Requirement for PhD:
The doctoral program is designed to enable students to spend a major part of their graduate work on their chosen specialties. Doctoral candidates follow a trajectory of study in methods and theory, based on the sub-fields of Anthropology, with flexible language, laboratory and field training depending upon perceived need and as determined by their individual research agenda. Along with required courses in the first two years of study, each spring students prepare and present a research project at the end of term. In the fall term third-year students take comprehensive examinations, and prepare a formal dissertation proposal that is suitable for submission to an external funding agency. The dissertation and oral defense are the final steps in the Ph.D. requirement with the goal of completing all requirements within five years.

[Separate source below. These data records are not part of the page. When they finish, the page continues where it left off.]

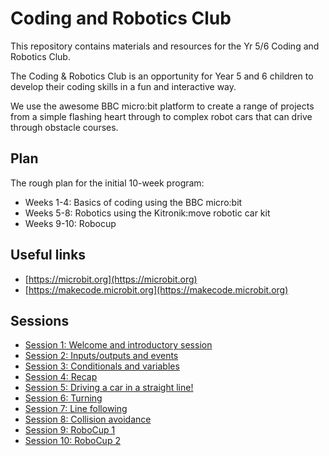 ---
---
# Coding and Robotics Club

This repository contains materials and resources for the Yr 5/6 Coding and Robotics Club.

The Coding & Robotics Club is an opportunity for Year 5 and 6 children to develop their coding skills in a fun and interactive way.  

We use the awesome BBC micro:bit platform to create a range of projects from a simple flashing heart through to complex robot cars that can drive through obstacle courses.  

## Plan

The rough plan for the initial 10-week program:

- Weeks 1-4: Basics of coding using the BBC micro:bit
- Weeks 5-8: Robotics using the Kitronik:move robotic car kit
- Weeks 9-10: Robocup

## Useful links

- [https://microbit.org](https://microbit.org)
- [https://makecode.microbit.org](https://makecode.microbit.org)

## Sessions

- [Session 1: Welcome and introductory session](/coding-club/sessions/01) 
- [Session 2: Inputs/outputs and events](/coding-club/sessions/02)
- [Session 3: Conditionals and variables](/coding-club/sessions/03)
- [Session 4: Recap](/coding-club/sessions/04)
- [Session 5: Driving a car in a straight line!](/coding-club/sessions/05)
- [Session 6: Turning](/coding-club/sessions/06)
- [Session 7: Line following](/coding-club/sessions/07)
- [Session 8: Collision avoidance](/coding-club/sessions/08)
- [Session 9: RoboCup 1](/coding-club/sessions/09)
- [Session 10: RoboCup 2](/coding-club/sessions/10)
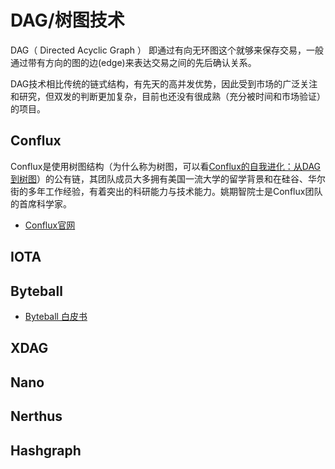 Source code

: # DAG/树图技术

DAG（ Directed Acyclic Graph ） 即通过有向无环图这个就够来保存交易，一般通过带有方向的图的边(edge)来表达交易之间的先后确认关系。

DAG技术相比传统的链式结构，有先天的高并发优势，因此受到市场的广泛关注和研究，但双发的判断更加复杂，目前也还没有很成熟（充分被时间和市场验证）的项目。


## Conflux

Conflux是使用树图结构（为什么称为树图，可以看[Conflux的自我进化：从DAG到树图](https://learnblockchain.cn/2019/04/12/conflux-tree-graph/)）的公有链，其团队成员大多拥有美国一流大学的留学背景和在硅谷、华尔街的多年工作经验，有着突出的科研能力与技术能力。姚期智院士是Conflux团队的首席科学家。

* [Conflux官网](https://www.conflux-chain.org/)

## IOTA


## Byteball

* [Byteball 白皮书](https://byteball.org/Byteball.pdf)

## XDAG

## Nano

## Nerthus

## Hashgraph





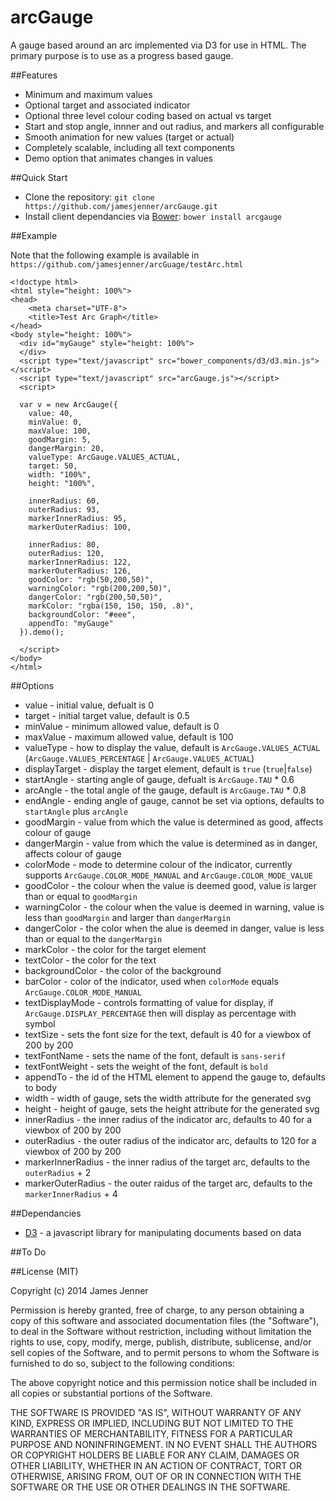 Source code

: arcGauge
========

A gauge based around an arc implemented via D3 for use in HTML. The primary purpose is to use as a progress based gauge. 

##Features

* Minimum and maximum values
* Optional target and associated indicator
* Optional three level colour coding based on actual vs target
* Start and stop angle, innner and out radius, and markers all configurable
* Smooth animation for new values (target or actual)
* Completely scalable, including all text components
* Demo option that animates changes in values

##Quick Start

- Clone the repository: `git clone https://github.com/jamesjenner/arcGauge.git`
- Install client dependancies via [Bower](http://bower.io): `bower install arcgauge`

##Example

Note that the following example is available in `https://github.com/jamesjenner/arcGuage/testArc.html`

    <!doctype html>
    <html style="height: 100%">
    <head>
        <meta charset="UTF-8">
        <title>Test Arc Graph</title>
    </head>
    <body style="height: 100%">
      <div id="myGauge" style="height: 100%">
      </div>
      <script type="text/javascript" src="bower_components/d3/d3.min.js"></script>
      <script type="text/javascript" src="arcGauge.js"></script>
      <script>

      var v = new ArcGauge({
        value: 40, 
        minValue: 0,
        maxValue: 100,
        goodMargin: 5,
        dangerMargin: 20,
        valueType: ArcGauge.VALUES_ACTUAL,
        target: 50,
        width: "100%",
        height: "100%",

        innerRadius: 60,
        outerRadius: 93,
        markerInnerRadius: 95,
        markerOuterRadius: 100,

        innerRadius: 80,
        outerRadius: 120,
        markerInnerRadius: 122,
        markerOuterRadius: 126,
        goodColor: "rgb(50,200,50)",
        warningColor: "rgb(200,200,50)",
        dangerColor: "rgb(200,50,50)",
        markColor: "rgba(150, 150, 150, .8)",
        backgroundColor: "#eee",
        appendTo: "myGauge"
      }).demo();

      </script>  
    </body>
    </html>

##Options

* value - initial value, defualt is 0
* target - initial target value, default is 0.5
* minValue - minimum allowed value, default is 0
* maxValue - maximum allowed value, default is 100
* valueType - how to display the value, default is `ArcGauge.VALUES_ACTUAL` (`ArcGauge.VALUES_PERCENTAGE` | `ArcGauge.VALUES_ACTUAL`) 
* displayTarget - display the target element, default is `true` (`true`|`false`) 
* startAngle - starting angle of gauge, defualt is `ArcGauge.TAU` * 0.6
* arcAngle - the total angle of the gauge, default is `ArcGauge.TAU` * 0.8
* endAngle - ending angle of gauge, cannot be set via options, defaults to `startAngle` plus `arcAngle`
* goodMargin - value from which the value is determined as good, affects colour of gauge
* dangerMargin - value from which the value is determined as in danger, affects colour of gauge
* colorMode - mode to determine colour of the indicator, currently supports `ArcGauge.COLOR_MODE_MANUAL` and `ArcGauge.COLOR_MODE_VALUE`
* goodColor - the colour when the value is deemed good, value is larger than or equal to `goodMargin`
* warningColor - the colour when the value is deemed in warning, value is less than `goodMargin` and larger than `dangerMargin`
* dangerColor - the color when the alue is deemed in danger, value is less than or equal to the `dangerMargin`
* markColor - the color for the target element
* textColor - the color for the text
* backgroundColor - the color of the background
* barColor - color of the indicator, used when `colorMode` equals `ArcGauge.COLOR_MODE_MANUAL`
* textDisplayMode - controls formatting of value for display, if `ArcGauge.DISPLAY_PERCENTAGE` then will display as percentage with symbol
* textSize - sets the font size for the text, default is 40 for a viewbox of 200 by 200
* textFontName - sets the name of the font, default is `sans-serif`
* textFontWeight - sets the weight of the font, default is `bold`
* appendTo - the id of the HTML element to append the gauge to, defaults to body
* width - width of gauge, sets the width attribute for the generated svg 
* height - height of gauge, sets the height attribute for the generated svg 
* innerRadius - the inner radius of the indicator arc, defaults to 40 for a viewbox of 200 by 200
* outerRadius - the outer radius of the indicator arc, defaults to 120 for a viewbox of 200 by 200
* markerInnerRadius - the inner radius of the target arc, defaults to the `outerRadius` + 2
* markerOuterRadius - the outer raidus of the target arc, defaults to the `markerInnerRadius` + 4


##Dependancies

* [D3](http://d3js.org/) - a javascript library for manipulating documents based on data

##To Do


##License (MIT)

Copyright (c) 2014 James Jenner

Permission is hereby granted, free of charge, to any person obtaining a copy
of this software and associated documentation files (the "Software"), to deal
in the Software without restriction, including without limitation the rights
to use, copy, modify, merge, publish, distribute, sublicense, and/or sell
copies of the Software, and to permit persons to whom the Software is
furnished to do so, subject to the following conditions:

The above copyright notice and this permission notice shall be included in all
copies or substantial portions of the Software.

THE SOFTWARE IS PROVIDED "AS IS", WITHOUT WARRANTY OF ANY KIND, EXPRESS OR
IMPLIED, INCLUDING BUT NOT LIMITED TO THE WARRANTIES OF MERCHANTABILITY,
FITNESS FOR A PARTICULAR PURPOSE AND NONINFRINGEMENT. IN NO EVENT SHALL THE
AUTHORS OR COPYRIGHT HOLDERS BE LIABLE FOR ANY CLAIM, DAMAGES OR OTHER
LIABILITY, WHETHER IN AN ACTION OF CONTRACT, TORT OR OTHERWISE, ARISING FROM,
OUT OF OR IN CONNECTION WITH THE SOFTWARE OR THE USE OR OTHER DEALINGS IN THE
SOFTWARE.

Notre Dame’s Anthropology doctoral program is fully funded with each accepted student receiving full funding for 5 years. For academic year 2014-2015 this includes full tuition ($44,380), and nine-month stipend for living expenses ($18,500). Additional information can be found on the University of Notre Dame Graduate School web page, or http://graduateschool.nd.edu/admissions/financial-support/. Each year 5-6 students are accepted with a planned cohort of around 30 graduate students enrolled in the program at any time.
Application Requirements and Deadline
Deadline: December 15, any questions regarding your application, contact the graduate school at 574-631-7706 or firstname.lastname@example.org
- GRE (plan to take it at least 3 months prior to the deadline)
- If English is not your native language, TOEFL
- 3 letters of recommendation
- Statement of purpose
- Writing sample, maximum 20 pages double-spaced (optional)
- Curriculum vitae or resume
Visit the Graduate School's website for more information.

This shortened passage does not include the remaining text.